[Stored data entries]
== == ==

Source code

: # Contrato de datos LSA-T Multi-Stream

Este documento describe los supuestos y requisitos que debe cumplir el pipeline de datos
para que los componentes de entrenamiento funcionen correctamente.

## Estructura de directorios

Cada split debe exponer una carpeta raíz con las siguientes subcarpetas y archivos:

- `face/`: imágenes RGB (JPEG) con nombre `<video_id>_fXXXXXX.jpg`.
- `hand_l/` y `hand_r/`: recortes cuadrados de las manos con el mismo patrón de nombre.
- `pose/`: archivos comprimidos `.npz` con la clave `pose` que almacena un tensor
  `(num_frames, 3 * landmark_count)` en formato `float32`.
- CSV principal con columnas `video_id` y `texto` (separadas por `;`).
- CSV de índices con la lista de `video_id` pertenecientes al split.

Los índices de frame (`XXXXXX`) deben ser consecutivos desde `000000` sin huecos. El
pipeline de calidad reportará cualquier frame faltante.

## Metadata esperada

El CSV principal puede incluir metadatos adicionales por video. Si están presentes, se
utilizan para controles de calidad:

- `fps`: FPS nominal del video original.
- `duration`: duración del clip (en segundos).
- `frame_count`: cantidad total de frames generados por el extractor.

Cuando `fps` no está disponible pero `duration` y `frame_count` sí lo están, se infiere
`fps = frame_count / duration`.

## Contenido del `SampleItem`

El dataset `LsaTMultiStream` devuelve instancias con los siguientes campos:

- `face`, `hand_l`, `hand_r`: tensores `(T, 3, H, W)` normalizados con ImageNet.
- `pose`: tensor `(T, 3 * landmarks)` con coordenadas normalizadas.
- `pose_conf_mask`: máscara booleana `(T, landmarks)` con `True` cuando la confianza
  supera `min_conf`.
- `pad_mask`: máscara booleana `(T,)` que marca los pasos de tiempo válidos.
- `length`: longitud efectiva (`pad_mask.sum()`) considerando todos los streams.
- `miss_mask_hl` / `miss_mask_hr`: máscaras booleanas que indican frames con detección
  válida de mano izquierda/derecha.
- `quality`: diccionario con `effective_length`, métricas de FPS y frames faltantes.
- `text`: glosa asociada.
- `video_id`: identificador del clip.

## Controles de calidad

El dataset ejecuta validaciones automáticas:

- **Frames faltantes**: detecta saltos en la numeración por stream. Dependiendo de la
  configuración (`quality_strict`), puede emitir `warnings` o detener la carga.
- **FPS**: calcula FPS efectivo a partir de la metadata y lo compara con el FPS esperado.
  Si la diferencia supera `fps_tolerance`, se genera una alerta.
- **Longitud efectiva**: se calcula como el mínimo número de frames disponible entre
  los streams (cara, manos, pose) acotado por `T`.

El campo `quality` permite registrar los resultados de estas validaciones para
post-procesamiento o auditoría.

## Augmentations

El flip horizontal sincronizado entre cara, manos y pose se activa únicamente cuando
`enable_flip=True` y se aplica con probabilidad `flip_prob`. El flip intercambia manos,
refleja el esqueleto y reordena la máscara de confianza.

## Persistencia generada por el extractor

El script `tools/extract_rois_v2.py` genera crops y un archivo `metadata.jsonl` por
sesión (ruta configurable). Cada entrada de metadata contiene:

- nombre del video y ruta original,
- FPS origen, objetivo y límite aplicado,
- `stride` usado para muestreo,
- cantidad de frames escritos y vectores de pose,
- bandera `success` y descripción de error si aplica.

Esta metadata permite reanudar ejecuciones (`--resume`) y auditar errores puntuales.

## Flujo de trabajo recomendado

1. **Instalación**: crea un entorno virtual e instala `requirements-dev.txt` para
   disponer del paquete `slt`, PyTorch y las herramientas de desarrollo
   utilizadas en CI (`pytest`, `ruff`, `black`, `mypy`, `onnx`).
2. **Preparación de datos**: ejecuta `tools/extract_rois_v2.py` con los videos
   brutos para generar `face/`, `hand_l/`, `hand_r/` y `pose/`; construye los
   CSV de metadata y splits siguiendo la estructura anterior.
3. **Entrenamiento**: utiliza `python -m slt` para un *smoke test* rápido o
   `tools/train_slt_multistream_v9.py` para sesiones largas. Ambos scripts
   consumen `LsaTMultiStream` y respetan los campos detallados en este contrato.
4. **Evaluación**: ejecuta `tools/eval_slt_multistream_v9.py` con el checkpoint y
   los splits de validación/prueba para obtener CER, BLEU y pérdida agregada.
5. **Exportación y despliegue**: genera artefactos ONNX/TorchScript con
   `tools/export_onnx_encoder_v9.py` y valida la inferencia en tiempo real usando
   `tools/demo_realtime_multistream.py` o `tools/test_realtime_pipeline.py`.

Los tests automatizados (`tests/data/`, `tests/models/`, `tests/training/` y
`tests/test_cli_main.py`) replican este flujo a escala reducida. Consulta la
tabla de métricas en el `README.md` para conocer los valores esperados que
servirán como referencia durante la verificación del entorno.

== == ==

> Exercise objective
Reproduce the records in full, exactly as written.

> Solution to this exercise
Source code

: # Contrato de datos LSA-T Multi-Stream

Este documento describe los supuestos y requisitos que debe cumplir el pipeline de datos
para que los componentes de entrenamiento funcionen correctamente.

## Estructura de directorios

Cada split debe exponer una carpeta raíz con las siguientes subcarpetas y archivos:

- `face/`: imágenes RGB (JPEG) con nombre `<video_id>_fXXXXXX.jpg`.
- `hand_l/` y `hand_r/`: recortes cuadrados de las manos con el mismo patrón de nombre.
- `pose/`: archivos comprimidos `.npz` con la clave `pose` que almacena un tensor
  `(num_frames, 3 * landmark_count)` en formato `float32`.
- CSV principal con columnas `video_id` y `texto` (separadas por `;`).
- CSV de índices con la lista de `video_id` pertenecientes al split.

Los índices de frame (`XXXXXX`) deben ser consecutivos desde `000000` sin huecos. El
pipeline de calidad reportará cualquier frame faltante.

## Metadata esperada

El CSV principal puede incluir metadatos adicionales por video. Si están presentes, se
utilizan para controles de calidad:

- `fps`: FPS nominal del video original.
- `duration`: duración del clip (en segundos).
- `frame_count`: cantidad total de frames generados por el extractor.

Cuando `fps` no está disponible pero `duration` y `frame_count` sí lo están, se infiere
`fps = frame_count / duration`.

## Contenido del `SampleItem`

El dataset `LsaTMultiStream` devuelve instancias con los siguientes campos:

- `face`, `hand_l`, `hand_r`: tensores `(T, 3, H, W)` normalizados con ImageNet.
- `pose`: tensor `(T, 3 * landmarks)` con coordenadas normalizadas.
- `pose_conf_mask`: máscara booleana `(T, landmarks)` con `True` cuando la confianza
  supera `min_conf`.
- `pad_mask`: máscara booleana `(T,)` que marca los pasos de tiempo válidos.
- `length`: longitud efectiva (`pad_mask.sum()`) considerando todos los streams.
- `miss_mask_hl` / `miss_mask_hr`: máscaras booleanas que indican frames con detección
  válida de mano izquierda/derecha.
- `quality`: diccionario con `effective_length`, métricas de FPS y frames faltantes.
- `text`: glosa asociada.
- `video_id`: identificador del clip.

## Controles de calidad

El dataset ejecuta validaciones automáticas:

- **Frames faltantes**: detecta saltos en la numeración por stream. Dependiendo de la
  configuración (`quality_strict`), puede emitir `warnings` o detener la carga.
- **FPS**: calcula FPS efectivo a partir de la metadata y lo compara con el FPS esperado.
  Si la diferencia supera `fps_tolerance`, se genera una alerta.
- **Longitud efectiva**: se calcula como el mínimo número de frames disponible entre
  los streams (cara, manos, pose) acotado por `T`.

El campo `quality` permite registrar los resultados de estas validaciones para
post-procesamiento o auditoría.

## Augmentations

El flip horizontal sincronizado entre cara, manos y pose se activa únicamente cuando
`enable_flip=True` y se aplica con probabilidad `flip_prob`. El flip intercambia manos,
refleja el esqueleto y reordena la máscara de confianza.

## Persistencia generada por el extractor

El script `tools/extract_rois_v2.py` genera crops y un archivo `metadata.jsonl` por
sesión (ruta configurable). Cada entrada de metadata contiene:

- nombre del video y ruta original,
- FPS origen, objetivo y límite aplicado,
- `stride` usado para muestreo,
- cantidad de frames escritos y vectores de pose,
- bandera `success` y descripción de error si aplica.

Esta metadata permite reanudar ejecuciones (`--resume`) y auditar errores puntuales.

## Flujo de trabajo recomendado

1. **Instalación**: crea un entorno virtual e instala `requirements-dev.txt` para
   disponer del paquete `slt`, PyTorch y las herramientas de desarrollo
   utilizadas en CI (`pytest`, `ruff`, `black`, `mypy`, `onnx`).
2. **Preparación de datos**: ejecuta `tools/extract_rois_v2.py` con los videos
   brutos para generar `face/`, `hand_l/`, `hand_r/` y `pose/`; construye los
   CSV de metadata y splits siguiendo la estructura anterior.
3. **Entrenamiento**: utiliza `python -m slt` para un *smoke test* rápido o
   `tools/train_slt_multistream_v9.py` para sesiones largas. Ambos scripts
   consumen `LsaTMultiStream` y respetan los campos detallados en este contrato.
4. **Evaluación**: ejecuta `tools/eval_slt_multistream_v9.py` con el checkpoint y
   los splits de validación/prueba para obtener CER, BLEU y pérdida agregada.
5. **Exportación y despliegue**: genera artefactos ONNX/TorchScript con
   `tools/export_onnx_encoder_v9.py` y valida la inferencia en tiempo real usando
   `tools/demo_realtime_multistream.py` o `tools/test_realtime_pipeline.py`.

Los tests automatizados (`tests/data/`, `tests/models/`, `tests/training/` y
`tests/test_cli_main.py`) replican este flujo a escala reducida. Consulta la
tabla de métricas en el `README.md` para conocer los valores esperados que
servirán como referencia durante la verificación del entorno.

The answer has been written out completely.